Of the entries below, copy only those lines that contain the word "paper".

[Opening SUPPLIED DATA section]

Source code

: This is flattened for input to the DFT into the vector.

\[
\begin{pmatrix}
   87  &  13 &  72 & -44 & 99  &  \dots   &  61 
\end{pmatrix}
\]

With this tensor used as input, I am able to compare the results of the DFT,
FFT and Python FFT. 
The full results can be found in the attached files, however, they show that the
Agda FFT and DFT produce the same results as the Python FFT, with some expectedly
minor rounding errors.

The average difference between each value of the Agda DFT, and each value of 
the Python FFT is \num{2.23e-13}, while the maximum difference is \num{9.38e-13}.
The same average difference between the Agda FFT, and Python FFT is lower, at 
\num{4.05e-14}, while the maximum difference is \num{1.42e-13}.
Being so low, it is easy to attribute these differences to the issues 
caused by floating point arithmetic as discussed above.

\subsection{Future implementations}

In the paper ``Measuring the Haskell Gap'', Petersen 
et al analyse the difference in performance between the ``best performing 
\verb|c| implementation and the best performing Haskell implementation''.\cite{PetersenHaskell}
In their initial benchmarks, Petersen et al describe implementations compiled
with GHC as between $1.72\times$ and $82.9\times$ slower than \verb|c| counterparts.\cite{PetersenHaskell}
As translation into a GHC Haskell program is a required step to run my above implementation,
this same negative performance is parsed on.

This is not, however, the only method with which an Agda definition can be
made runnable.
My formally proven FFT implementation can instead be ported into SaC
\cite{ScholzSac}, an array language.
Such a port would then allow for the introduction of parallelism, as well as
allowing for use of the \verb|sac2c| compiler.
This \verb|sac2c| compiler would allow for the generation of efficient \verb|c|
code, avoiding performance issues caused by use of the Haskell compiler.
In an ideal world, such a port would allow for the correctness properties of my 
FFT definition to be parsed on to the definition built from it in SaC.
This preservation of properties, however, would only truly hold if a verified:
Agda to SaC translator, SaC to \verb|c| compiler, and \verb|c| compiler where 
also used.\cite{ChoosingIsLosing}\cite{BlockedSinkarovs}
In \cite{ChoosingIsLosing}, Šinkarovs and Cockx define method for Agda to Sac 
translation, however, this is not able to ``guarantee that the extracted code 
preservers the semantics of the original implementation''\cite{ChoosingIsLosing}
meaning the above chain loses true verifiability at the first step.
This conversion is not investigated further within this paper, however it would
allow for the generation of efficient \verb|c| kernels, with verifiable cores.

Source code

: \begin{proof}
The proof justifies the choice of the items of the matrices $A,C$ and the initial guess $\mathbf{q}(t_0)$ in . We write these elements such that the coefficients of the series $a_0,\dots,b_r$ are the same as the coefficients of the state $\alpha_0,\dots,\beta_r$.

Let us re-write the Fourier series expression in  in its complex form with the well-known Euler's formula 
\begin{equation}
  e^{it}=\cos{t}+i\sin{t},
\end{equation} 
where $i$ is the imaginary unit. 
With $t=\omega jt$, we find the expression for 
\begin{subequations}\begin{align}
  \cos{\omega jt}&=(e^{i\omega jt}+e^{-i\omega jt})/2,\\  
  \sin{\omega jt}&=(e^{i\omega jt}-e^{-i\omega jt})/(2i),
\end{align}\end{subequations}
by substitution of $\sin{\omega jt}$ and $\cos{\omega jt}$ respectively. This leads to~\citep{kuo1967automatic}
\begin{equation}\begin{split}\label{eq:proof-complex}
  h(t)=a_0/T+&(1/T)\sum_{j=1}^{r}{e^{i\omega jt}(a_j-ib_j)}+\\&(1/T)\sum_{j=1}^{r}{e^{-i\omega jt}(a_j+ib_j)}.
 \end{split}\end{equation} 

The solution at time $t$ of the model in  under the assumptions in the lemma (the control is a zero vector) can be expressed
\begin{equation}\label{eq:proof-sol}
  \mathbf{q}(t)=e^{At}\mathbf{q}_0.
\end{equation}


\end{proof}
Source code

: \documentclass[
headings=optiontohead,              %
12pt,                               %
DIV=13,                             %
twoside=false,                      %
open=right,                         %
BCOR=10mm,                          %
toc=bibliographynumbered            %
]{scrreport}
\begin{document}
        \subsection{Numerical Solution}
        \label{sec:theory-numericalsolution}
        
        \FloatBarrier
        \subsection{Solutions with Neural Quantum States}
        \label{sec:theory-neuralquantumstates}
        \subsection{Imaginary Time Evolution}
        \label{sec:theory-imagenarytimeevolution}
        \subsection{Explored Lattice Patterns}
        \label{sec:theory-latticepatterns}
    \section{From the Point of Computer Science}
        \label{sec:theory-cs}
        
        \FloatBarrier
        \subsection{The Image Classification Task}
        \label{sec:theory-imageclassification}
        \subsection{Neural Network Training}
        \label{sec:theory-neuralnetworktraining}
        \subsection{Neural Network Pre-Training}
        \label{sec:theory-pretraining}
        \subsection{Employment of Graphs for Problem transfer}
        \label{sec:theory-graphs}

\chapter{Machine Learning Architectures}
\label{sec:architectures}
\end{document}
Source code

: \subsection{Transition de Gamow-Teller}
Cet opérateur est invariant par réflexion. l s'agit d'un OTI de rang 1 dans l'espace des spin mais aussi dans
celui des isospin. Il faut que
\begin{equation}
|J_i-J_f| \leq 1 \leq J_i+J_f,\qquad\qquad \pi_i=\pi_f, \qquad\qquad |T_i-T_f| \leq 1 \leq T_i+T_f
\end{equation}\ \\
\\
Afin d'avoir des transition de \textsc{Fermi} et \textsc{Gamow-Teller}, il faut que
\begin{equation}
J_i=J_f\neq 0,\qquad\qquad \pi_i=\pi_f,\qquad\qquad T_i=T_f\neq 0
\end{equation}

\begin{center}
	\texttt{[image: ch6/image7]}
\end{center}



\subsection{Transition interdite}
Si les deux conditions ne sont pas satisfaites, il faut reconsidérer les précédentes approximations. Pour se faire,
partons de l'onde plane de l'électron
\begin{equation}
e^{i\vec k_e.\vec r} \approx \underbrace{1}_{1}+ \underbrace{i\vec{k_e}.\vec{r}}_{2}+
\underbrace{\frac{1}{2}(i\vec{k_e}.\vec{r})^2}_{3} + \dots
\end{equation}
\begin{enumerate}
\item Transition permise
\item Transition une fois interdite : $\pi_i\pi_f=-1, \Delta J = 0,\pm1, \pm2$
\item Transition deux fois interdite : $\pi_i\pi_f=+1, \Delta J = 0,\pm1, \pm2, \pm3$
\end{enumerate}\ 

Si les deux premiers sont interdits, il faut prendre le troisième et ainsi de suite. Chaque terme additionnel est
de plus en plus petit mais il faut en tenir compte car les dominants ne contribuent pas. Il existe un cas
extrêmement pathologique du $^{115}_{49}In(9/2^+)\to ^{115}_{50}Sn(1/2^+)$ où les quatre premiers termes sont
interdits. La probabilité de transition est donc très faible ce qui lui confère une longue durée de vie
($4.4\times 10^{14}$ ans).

[Closing SUPPLIED DATA section]
[Opening SUPPLIED DATA section]

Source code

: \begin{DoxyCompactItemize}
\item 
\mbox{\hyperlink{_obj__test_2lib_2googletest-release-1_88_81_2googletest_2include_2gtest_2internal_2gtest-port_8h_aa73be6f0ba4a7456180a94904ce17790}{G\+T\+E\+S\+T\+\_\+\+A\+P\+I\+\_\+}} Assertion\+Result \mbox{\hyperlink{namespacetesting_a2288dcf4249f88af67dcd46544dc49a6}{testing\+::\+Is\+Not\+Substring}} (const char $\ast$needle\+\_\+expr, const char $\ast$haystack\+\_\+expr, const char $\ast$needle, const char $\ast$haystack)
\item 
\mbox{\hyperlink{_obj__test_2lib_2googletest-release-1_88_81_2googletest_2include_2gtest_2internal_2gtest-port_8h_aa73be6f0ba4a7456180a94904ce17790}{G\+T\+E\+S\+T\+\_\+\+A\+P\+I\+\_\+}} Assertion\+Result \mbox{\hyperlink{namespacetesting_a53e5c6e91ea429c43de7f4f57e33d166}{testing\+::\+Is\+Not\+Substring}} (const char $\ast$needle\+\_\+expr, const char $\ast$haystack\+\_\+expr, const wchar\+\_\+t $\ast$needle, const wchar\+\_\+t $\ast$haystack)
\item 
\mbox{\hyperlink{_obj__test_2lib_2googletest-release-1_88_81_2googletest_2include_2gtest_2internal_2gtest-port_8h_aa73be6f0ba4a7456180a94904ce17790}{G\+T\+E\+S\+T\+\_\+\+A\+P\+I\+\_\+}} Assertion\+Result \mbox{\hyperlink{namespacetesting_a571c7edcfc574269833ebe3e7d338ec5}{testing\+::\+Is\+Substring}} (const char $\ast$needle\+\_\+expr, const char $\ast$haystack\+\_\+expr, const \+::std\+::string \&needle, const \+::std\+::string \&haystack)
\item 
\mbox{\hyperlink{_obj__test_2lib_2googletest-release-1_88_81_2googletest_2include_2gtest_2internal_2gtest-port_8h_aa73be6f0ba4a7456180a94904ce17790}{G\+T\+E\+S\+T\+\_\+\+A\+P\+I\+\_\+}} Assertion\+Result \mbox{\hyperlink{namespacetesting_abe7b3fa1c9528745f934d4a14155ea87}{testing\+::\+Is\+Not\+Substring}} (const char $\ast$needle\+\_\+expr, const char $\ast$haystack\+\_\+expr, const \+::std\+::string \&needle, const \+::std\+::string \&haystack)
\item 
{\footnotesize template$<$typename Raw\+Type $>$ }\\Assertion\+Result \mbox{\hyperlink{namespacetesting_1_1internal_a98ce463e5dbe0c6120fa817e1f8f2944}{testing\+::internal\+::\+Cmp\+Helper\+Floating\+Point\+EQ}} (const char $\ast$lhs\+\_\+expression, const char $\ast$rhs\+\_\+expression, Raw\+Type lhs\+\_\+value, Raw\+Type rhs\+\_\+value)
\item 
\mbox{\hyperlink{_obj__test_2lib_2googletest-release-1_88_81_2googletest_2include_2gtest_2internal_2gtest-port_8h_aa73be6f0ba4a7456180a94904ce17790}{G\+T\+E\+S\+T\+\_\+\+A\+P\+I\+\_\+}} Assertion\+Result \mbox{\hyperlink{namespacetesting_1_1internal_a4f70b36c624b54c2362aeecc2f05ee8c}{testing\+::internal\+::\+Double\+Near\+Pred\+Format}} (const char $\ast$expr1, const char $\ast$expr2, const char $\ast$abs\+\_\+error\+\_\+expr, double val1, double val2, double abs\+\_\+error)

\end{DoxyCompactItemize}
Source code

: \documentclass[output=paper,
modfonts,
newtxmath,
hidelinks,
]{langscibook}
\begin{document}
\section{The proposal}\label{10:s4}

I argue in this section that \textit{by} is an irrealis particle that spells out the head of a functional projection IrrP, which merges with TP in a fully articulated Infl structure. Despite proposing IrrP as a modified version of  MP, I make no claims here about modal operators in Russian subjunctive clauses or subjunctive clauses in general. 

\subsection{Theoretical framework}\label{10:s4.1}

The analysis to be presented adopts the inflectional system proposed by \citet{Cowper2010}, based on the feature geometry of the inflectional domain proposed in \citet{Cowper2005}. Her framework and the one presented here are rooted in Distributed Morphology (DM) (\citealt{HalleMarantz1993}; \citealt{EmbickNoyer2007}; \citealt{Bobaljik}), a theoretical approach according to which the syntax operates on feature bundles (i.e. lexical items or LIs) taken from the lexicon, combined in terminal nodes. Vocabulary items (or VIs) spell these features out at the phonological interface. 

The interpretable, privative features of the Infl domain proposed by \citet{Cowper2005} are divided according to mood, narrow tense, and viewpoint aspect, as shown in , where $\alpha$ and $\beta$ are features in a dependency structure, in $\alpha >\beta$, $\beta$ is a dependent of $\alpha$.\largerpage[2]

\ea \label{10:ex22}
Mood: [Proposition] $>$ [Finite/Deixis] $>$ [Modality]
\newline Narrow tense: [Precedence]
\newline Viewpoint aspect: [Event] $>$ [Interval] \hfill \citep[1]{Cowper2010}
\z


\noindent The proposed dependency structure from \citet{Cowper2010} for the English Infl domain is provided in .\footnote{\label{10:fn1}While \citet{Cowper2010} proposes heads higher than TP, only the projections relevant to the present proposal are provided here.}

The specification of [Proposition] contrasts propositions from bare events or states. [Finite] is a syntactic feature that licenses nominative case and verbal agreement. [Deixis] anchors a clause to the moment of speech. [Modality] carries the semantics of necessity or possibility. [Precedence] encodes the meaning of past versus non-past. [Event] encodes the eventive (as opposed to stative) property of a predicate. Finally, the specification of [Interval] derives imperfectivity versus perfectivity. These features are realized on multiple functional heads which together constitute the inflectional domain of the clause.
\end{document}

[Closing SUPPLIED DATA section]

**SOLUTION TO THIS EXERCISE**:
In the paper ``Measuring the Haskell Gap'', Petersen 
This conversion is not investigated further within this paper, however it would
: \documentclass[output=paper,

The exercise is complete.